Mediation Talks Between U.S. Women’s Team and U.S. Soccer Break Down

Mediation talks between the United States women’s soccer team and U.S. Soccer ended without a resolution on Wednesday afternoon, damaging hopes that the sides could avoid a showdown in federal court over a gender discrimination lawsuit filed by the players earlier this year.

The sides had agreed to meet secretly for several days in New York this week, just over a month after the women’s team won its second straight World Cup championship. The mediation sessions were expected to be the most substantive face-to-face discussions between the team and the federation about equal pay and other workplace issues since they hammered out the details of the players’ current collective bargaining agreement in April 2017.

The talks had included members of the women’s team and senior officials from U.S. Soccer, as well as lawyers for both sides.

“We entered this week’s mediation with representatives of U.S.S.F. full of hope,” Molly Levinson, a spokeswoman for the players, said in a statement. “Today we must conclude these meetings sorely disappointed in the federation’s determination to perpetuate fundamentally discriminatory workplace conditions and behavior. It is clear that U.S.S.F., including its board of directors and President Carlos Cordeiro, fully intend to continue to compensate women players less than men. They will not succeed.”

U.S. Soccer made no immediate public comments on the sessions, which both sides had agreed would take place in the strictest secrecy.

Neil Buethe, a spokesman for U.S. Soccer, declined to elaborate on what was discussed, saying only, “We are continuing to work to find a resolution.”

With no further mediation sessions scheduled, the sides appear headed back to federal court.

Twenty-eight members of the women’s team sued U.S. Soccer in federal court in March, a significant escalation of the team’s multiyear fight with the federation over equal pay and equal treatment. The players said they were victims of “institutionalized gender discrimination” that affected everything from their paychecks and working conditions to the way they traveled to matches and the hotels in which they slept.

U.S. Soccer chose not to wage a public fight with the team over the lawsuit in the months leading to this summer’s World Cup in France, concluding it would be counterproductive — not to mention terrible optics — to do so as the players pursued a second consecutive world championship. Instead it poured millions of dollars into World Cup preparations and operations, including a private jet to ferry the players home from Europe to their victory parade in New York.

It also agreed to take part in this week’s mediation sessions with the women’s players to try to resolve the gender discrimination lawsuit. But with the World Cup over, and federation sponsors adding to the pressure on U.S. Soccer to resolve the equal pay fight with the women’s team, U.S. Soccer began laying out its own case, too.

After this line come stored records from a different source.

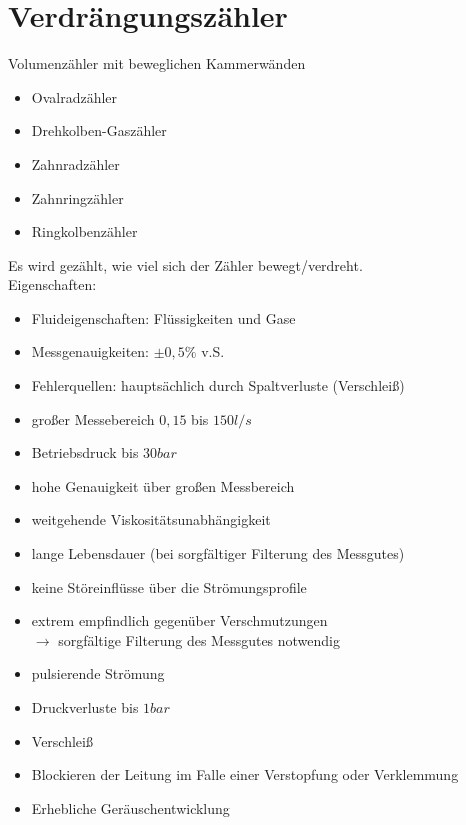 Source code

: \section{Verdrängungszähler}
Volumenzähler mit beweglichen Kammerwänden
\begin{itemize}
\item Ovalradzähler
\item Drehkolben-Gaszähler
\item Zahnradzähler
\item Zahnringzähler
\item Ringkolbenzähler
\end{itemize}
Es wird gezählt, wie viel sich der Zähler bewegt/verdreht.\\
Eigenschaften:
\begin{itemize}
\item Fluideigenschaften: Flüssigkeiten und Gase
\item Messgenauigkeiten: $\pm 0,5\%$ v.S.
\item Fehlerquellen: hauptsächlich durch Spaltverluste (Verschleiß)
\end{itemize}
\begin{itemize}[label=$+$]
\item großer Messebereich $0,15$ bis $150 \unit{l/s}$
\item Betriebsdruck bis $30 \unit{bar}$
\item hohe Genauigkeit über großen Messbereich
\item weitgehende Viskositätsunabhängigkeit
\item lange Lebensdauer (bei sorgfältiger Filterung des Messgutes)
\item keine Störeinflüsse über die Strömungsprofile
\end{itemize}
\begin{itemize}[label=$-$]
\item extrem empfindlich gegenüber Verschmutzungen\\
$\to$ sorgfältige Filterung des Messgutes notwendig
\item pulsierende Strömung
\item Druckverluste bis $1 \unit{bar}$
\item Verschleiß
\item Blockieren der Leitung im Falle einer Verstopfung oder Verklemmung
\item Erhebliche Geräuschentwicklung
\end{itemize}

On July 29, Cordeiro, the federation’s president, released an open letter to U.S. Soccer’s membership that included a fact sheet that he said proved the women’s team actually was earning more than its men’s counterparts. This month, Politico broke the news that U.S. Soccer also had hired lobbyists to push back against the women’s team’s equal pay claims with members of Congress. It later reported that those lobbyists even reached out to candidates for the Democratic presidential nomination, fearing the issue of equal pay might come up in a nationally televised debate.

Both moves enraged supporters of the women’s teams and the players themselves, all of whom called the federation’s math — and its tactics — into question.

The issue of equal pay in U.S. Soccer is a complicated one. While both teams represent the United States in international competition under the federation’s auspices, they are paid differently by U.S. Soccer because each team has negotiated its own collective bargaining agreement.

The men, who make most of their on-field income through their contracts with professional clubs, have a bonus-only system with U.S. Soccer. The women’s players, at their own request and for their own financial security, have for years bargained for fulltime salaries from the federation that require them to play for clubs in the top American league, the National Women’s Soccer League. The women’s incomes are supplemented by bonuses for performances in major competitions, and smaller match bonuses than the men’s team earns.